• **Task prompt**: Would you print the full listing word for word?

• **Supplied material**:
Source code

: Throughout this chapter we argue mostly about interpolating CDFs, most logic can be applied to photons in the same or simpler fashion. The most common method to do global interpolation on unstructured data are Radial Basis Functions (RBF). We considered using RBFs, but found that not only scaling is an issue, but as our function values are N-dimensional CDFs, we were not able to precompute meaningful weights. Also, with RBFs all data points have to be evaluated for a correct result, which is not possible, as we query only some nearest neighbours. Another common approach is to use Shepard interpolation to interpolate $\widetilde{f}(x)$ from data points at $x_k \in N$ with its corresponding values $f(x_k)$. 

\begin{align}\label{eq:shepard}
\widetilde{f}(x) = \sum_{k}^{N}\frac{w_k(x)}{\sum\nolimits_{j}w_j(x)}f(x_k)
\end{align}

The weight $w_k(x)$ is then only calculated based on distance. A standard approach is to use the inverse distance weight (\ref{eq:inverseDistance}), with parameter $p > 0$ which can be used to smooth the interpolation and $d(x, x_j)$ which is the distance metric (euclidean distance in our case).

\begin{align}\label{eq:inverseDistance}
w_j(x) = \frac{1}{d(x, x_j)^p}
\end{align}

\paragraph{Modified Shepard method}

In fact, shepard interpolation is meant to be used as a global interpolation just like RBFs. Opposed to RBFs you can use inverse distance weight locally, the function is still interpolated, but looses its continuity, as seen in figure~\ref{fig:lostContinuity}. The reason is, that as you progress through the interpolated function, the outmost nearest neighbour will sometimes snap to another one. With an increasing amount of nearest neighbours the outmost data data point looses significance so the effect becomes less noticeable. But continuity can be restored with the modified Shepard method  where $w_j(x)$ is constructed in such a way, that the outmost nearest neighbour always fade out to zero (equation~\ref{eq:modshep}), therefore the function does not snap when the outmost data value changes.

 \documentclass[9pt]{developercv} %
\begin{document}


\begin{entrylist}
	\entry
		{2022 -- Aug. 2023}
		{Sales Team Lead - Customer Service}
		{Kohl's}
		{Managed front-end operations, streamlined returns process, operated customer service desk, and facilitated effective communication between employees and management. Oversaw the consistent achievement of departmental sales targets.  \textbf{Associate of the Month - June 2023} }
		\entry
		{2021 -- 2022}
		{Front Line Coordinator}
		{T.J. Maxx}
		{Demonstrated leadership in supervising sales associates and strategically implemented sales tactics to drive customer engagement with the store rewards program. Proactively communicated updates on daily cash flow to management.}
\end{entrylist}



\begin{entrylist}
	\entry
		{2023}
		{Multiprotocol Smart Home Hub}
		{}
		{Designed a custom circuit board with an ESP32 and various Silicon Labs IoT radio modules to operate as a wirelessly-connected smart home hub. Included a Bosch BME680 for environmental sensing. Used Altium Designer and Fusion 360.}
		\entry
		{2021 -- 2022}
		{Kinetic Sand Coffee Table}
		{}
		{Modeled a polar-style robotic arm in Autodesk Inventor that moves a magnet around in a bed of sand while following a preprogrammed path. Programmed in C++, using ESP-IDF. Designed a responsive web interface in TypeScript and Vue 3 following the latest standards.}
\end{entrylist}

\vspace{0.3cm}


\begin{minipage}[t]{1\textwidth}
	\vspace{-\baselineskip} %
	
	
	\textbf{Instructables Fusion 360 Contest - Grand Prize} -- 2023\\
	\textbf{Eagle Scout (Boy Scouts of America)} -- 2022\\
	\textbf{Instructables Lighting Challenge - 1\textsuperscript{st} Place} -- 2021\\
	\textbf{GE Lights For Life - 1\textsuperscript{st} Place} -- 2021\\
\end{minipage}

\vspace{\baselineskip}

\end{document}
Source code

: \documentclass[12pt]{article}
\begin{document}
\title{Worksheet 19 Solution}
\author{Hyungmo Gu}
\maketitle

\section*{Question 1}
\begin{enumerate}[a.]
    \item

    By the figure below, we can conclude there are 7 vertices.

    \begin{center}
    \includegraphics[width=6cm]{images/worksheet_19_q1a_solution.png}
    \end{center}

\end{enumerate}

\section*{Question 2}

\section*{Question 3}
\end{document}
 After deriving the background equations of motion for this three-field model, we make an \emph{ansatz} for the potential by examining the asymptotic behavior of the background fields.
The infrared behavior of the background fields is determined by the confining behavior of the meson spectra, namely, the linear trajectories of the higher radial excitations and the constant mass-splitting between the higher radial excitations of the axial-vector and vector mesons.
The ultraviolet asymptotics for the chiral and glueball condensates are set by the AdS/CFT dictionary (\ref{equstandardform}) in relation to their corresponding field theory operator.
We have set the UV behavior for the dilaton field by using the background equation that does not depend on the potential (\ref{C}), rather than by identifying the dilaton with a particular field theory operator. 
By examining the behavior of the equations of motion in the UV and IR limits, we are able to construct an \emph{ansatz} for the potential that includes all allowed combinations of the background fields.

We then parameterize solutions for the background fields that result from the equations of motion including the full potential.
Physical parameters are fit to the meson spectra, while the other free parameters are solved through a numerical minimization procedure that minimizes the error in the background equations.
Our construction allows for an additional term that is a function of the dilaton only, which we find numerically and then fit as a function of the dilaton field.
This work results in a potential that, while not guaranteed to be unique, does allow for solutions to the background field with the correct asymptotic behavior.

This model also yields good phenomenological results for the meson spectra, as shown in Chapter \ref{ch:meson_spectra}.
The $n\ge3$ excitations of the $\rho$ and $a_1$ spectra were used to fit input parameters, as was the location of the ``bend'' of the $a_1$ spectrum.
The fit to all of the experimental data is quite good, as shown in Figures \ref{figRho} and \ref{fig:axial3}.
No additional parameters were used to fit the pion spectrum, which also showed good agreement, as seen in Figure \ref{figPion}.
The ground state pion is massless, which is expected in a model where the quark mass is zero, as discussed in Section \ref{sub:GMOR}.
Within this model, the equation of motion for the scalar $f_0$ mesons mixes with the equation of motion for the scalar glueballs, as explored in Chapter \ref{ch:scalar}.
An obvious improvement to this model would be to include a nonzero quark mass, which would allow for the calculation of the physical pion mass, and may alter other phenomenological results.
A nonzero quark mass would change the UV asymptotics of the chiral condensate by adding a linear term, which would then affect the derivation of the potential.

• **Completed task**:
Source code

: Throughout this chapter we argue mostly about interpolating CDFs, most logic can be applied to photons in the same or simpler fashion. The most common method to do global interpolation on unstructured data are Radial Basis Functions (RBF). We considered using RBFs, but found that not only scaling is an issue, but as our function values are N-dimensional CDFs, we were not able to precompute meaningful weights. Also, with RBFs all data points have to be evaluated for a correct result, which is not possible, as we query only some nearest neighbours. Another common approach is to use Shepard interpolation to interpolate $\widetilde{f}(x)$ from data points at $x_k \in N$ with its corresponding values $f(x_k)$. 

\begin{align}\label{eq:shepard}
\widetilde{f}(x) = \sum_{k}^{N}\frac{w_k(x)}{\sum\nolimits_{j}w_j(x)}f(x_k)
\end{align}

The weight $w_k(x)$ is then only calculated based on distance. A standard approach is to use the inverse distance weight (\ref{eq:inverseDistance}), with parameter $p > 0$ which can be used to smooth the interpolation and $d(x, x_j)$ which is the distance metric (euclidean distance in our case).

\begin{align}\label{eq:inverseDistance}
w_j(x) = \frac{1}{d(x, x_j)^p}
\end{align}

\paragraph{Modified Shepard method}

In fact, shepard interpolation is meant to be used as a global interpolation just like RBFs. Opposed to RBFs you can use inverse distance weight locally, the function is still interpolated, but looses its continuity, as seen in figure~\ref{fig:lostContinuity}. The reason is, that as you progress through the interpolated function, the outmost nearest neighbour will sometimes snap to another one. With an increasing amount of nearest neighbours the outmost data data point looses significance so the effect becomes less noticeable. But continuity can be restored with the modified Shepard method  where $w_j(x)$ is constructed in such a way, that the outmost nearest neighbour always fade out to zero (equation~\ref{eq:modshep}), therefore the function does not snap when the outmost data value changes.

 \documentclass[9pt]{developercv} %
\begin{document}


\begin{entrylist}
	\entry
		{2022 -- Aug. 2023}
		{Sales Team Lead - Customer Service}
		{Kohl's}
		{Managed front-end operations, streamlined returns process, operated customer service desk, and facilitated effective communication between employees and management. Oversaw the consistent achievement of departmental sales targets.  \textbf{Associate of the Month - June 2023} }
		\entry
		{2021 -- 2022}
		{Front Line Coordinator}
		{T.J. Maxx}
		{Demonstrated leadership in supervising sales associates and strategically implemented sales tactics to drive customer engagement with the store rewards program. Proactively communicated updates on daily cash flow to management.}
\end{entrylist}



\begin{entrylist}
	\entry
		{2023}
		{Multiprotocol Smart Home Hub}
		{}
		{Designed a custom circuit board with an ESP32 and various Silicon Labs IoT radio modules to operate as a wirelessly-connected smart home hub. Included a Bosch BME680 for environmental sensing. Used Altium Designer and Fusion 360.}
		\entry
		{2021 -- 2022}
		{Kinetic Sand Coffee Table}
		{}
		{Modeled a polar-style robotic arm in Autodesk Inventor that moves a magnet around in a bed of sand while following a preprogrammed path. Programmed in C++, using ESP-IDF. Designed a responsive web interface in TypeScript and Vue 3 following the latest standards.}
\end{entrylist}

\vspace{0.3cm}


\begin{minipage}[t]{1\textwidth}
	\vspace{-\baselineskip} %
	
	
	\textbf{Instructables Fusion 360 Contest - Grand Prize} -- 2023\\
	\textbf{Eagle Scout (Boy Scouts of America)} -- 2022\\
	\textbf{Instructables Lighting Challenge - 1\textsuperscript{st} Place} -- 2021\\
	\textbf{GE Lights For Life - 1\textsuperscript{st} Place} -- 2021\\
\end{minipage}

\vspace{\baselineskip}

\end{document}
Source code

: \documentclass[12pt]{article}
\begin{document}
\title{Worksheet 19 Solution}
\author{Hyungmo Gu}
\maketitle

\section*{Question 1}
\begin{enumerate}[a.]
    \item

    By the figure below, we can conclude there are 7 vertices.

    \begin{center}
    \includegraphics[width=6cm]{images/worksheet_19_q1a_solution.png}
    \end{center}

\end{enumerate}

\section*{Question 2}

\section*{Question 3}
\end{document}
 After deriving the background equations of motion for this three-field model, we make an \emph{ansatz} for the potential by examining the asymptotic behavior of the background fields.
The infrared behavior of the background fields is determined by the confining behavior of the meson spectra, namely, the linear trajectories of the higher radial excitations and the constant mass-splitting between the higher radial excitations of the axial-vector and vector mesons.
The ultraviolet asymptotics for the chiral and glueball condensates are set by the AdS/CFT dictionary (\ref{equstandardform}) in relation to their corresponding field theory operator.
We have set the UV behavior for the dilaton field by using the background equation that does not depend on the potential (\ref{C}), rather than by identifying the dilaton with a particular field theory operator. 
By examining the behavior of the equations of motion in the UV and IR limits, we are able to construct an \emph{ansatz} for the potential that includes all allowed combinations of the background fields.

We then parameterize solutions for the background fields that result from the equations of motion including the full potential.
Physical parameters are fit to the meson spectra, while the other free parameters are solved through a numerical minimization procedure that minimizes the error in the background equations.
Our construction allows for an additional term that is a function of the dilaton only, which we find numerically and then fit as a function of the dilaton field.
This work results in a potential that, while not guaranteed to be unique, does allow for solutions to the background field with the correct asymptotic behavior.

This model also yields good phenomenological results for the meson spectra, as shown in Chapter \ref{ch:meson_spectra}.
The $n\ge3$ excitations of the $\rho$ and $a_1$ spectra were used to fit input parameters, as was the location of the ``bend'' of the $a_1$ spectrum.
The fit to all of the experimental data is quite good, as shown in Figures \ref{figRho} and \ref{fig:axial3}.
No additional parameters were used to fit the pion spectrum, which also showed good agreement, as seen in Figure \ref{figPion}.
The ground state pion is massless, which is expected in a model where the quark mass is zero, as discussed in Section \ref{sub:GMOR}.
Within this model, the equation of motion for the scalar $f_0$ mesons mixes with the equation of motion for the scalar glueballs, as explored in Chapter \ref{ch:scalar}.
An obvious improvement to this model would be to include a nonzero quark mass, which would allow for the calculation of the physical pion mass, and may alter other phenomenological results.
A nonzero quark mass would change the UV asymptotics of the chiral condensate by adding a linear term, which would then affect the derivation of the potential.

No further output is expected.